Como pode haver diálogo entre um governante e seu povo se aquele impede e dificulta que este se faça ouvir nos meios onde possa haver diálogo?
Ao que parece, nossos políticos ainda não entenderam como se comportar numa democracia e que precisam permitir o cidadão dizer tudo o que ele sente e pensa, encaminhar quais as suas reais demandas, bem como fazer conhecido aquilo que ele propõe. Então, como consequência dessa ausência de encontros reais com a população, tivemos os protestos de junho abrindo uma ferida no país que até agora ainda não cicatrizou. E não adiantam os prefeitos, os governadores e demais autoridades quererem tapar o sol com a peneira!

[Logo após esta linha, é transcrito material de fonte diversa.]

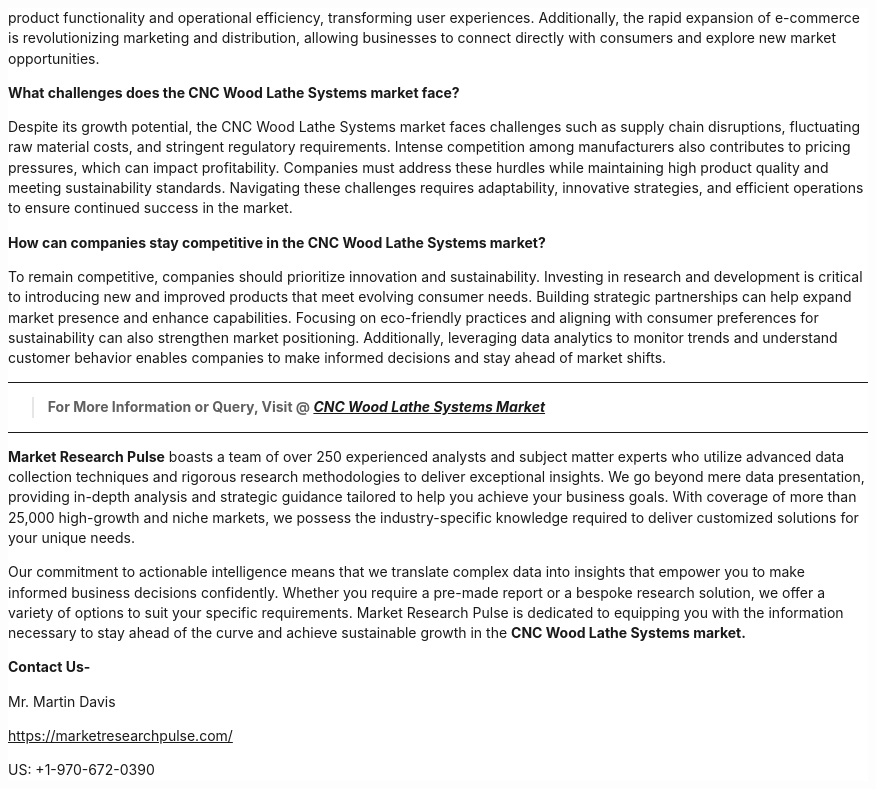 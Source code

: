 product functionality and operational efficiency, transforming user experiences. Additionally, the rapid expansion of e-commerce is revolutionizing marketing and distribution, allowing businesses to connect directly with consumers and explore new market opportunities.</p><p><strong>What challenges does the CNC Wood Lathe Systems market face?</strong></p><p>Despite its growth potential, the CNC Wood Lathe Systems market faces challenges such as supply chain disruptions, fluctuating raw material costs, and stringent regulatory requirements. Intense competition among manufacturers also contributes to pricing pressures, which can impact profitability. Companies must address these hurdles while maintaining high product quality and meeting sustainability standards. Navigating these challenges requires adaptability, innovative strategies, and efficient operations to ensure continued success in the market.</p><p><strong>How can companies stay competitive in the CNC Wood Lathe Systems market?</strong></p><p>To remain competitive, companies should prioritize innovation and sustainability. Investing in research and development is critical to introducing new and improved products that meet evolving consumer needs. Building strategic partnerships can help expand market presence and enhance capabilities. Focusing on eco-friendly practices and aligning with consumer preferences for sustainability can also strengthen market positioning. Additionally, leveraging data analytics to monitor trends and understand customer behavior enables companies to make informed decisions and stay ahead of market shifts.</p><hr /><blockquote><p><strong>For More Information or Query, Visit @&nbsp;<em><a href="https://marketresearchpulse.com/report/63763/cnc-wood-lathe-systems-market?utm_source=Linkedin&utm_medium=021">CNC Wood Lathe Systems Market</a></em></strong></p></blockquote><hr /><p><strong>Market Research Pulse</strong> boasts a team of over 250 experienced analysts and subject matter experts who utilize advanced data collection techniques and rigorous research methodologies to deliver exceptional insights. We go beyond mere data presentation, providing in-depth analysis and strategic guidance tailored to help you achieve your business goals. With coverage of more than 25,000 high-growth and niche markets, we possess the industry-specific knowledge required to deliver customized solutions for your unique needs.</p><p>Our commitment to actionable intelligence means that we translate complex data into insights that empower you to make informed business decisions confidently. Whether you require a pre-made report or a bespoke research solution, we offer a variety of options to suit your specific requirements. Market Research Pulse is dedicated to equipping you with the information necessary to stay ahead of the curve and achieve sustainable growth in the <strong>CNC Wood Lathe Systems market.</strong></p><p><strong>Contact Us-</strong></p><p>Mr. Martin Davis</p><p>https://marketresearchpulse.com/</p><p>US: +1-970-672-0390</p>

Em seu discurso, Bergoglio mencionou que esta "estrada justa" torna o caminho, além de seguro, "fecundo". Ou seja, todos podem sair ganhando com o diálogo construtivo. Governar com democracia verdadeira certamente dá trabalho, mas produz resultados excelentes. Pois, se um prefeito estiver disposto a ouvir o povo, ele poderá tomar as decisões mais acertadas para o bem da coletividade. Por isso, os organismos de participação precisam ser respeitados em todos os aspectos e a população encorajada a se manifestar.
Existe outra via além dos protestos violentos!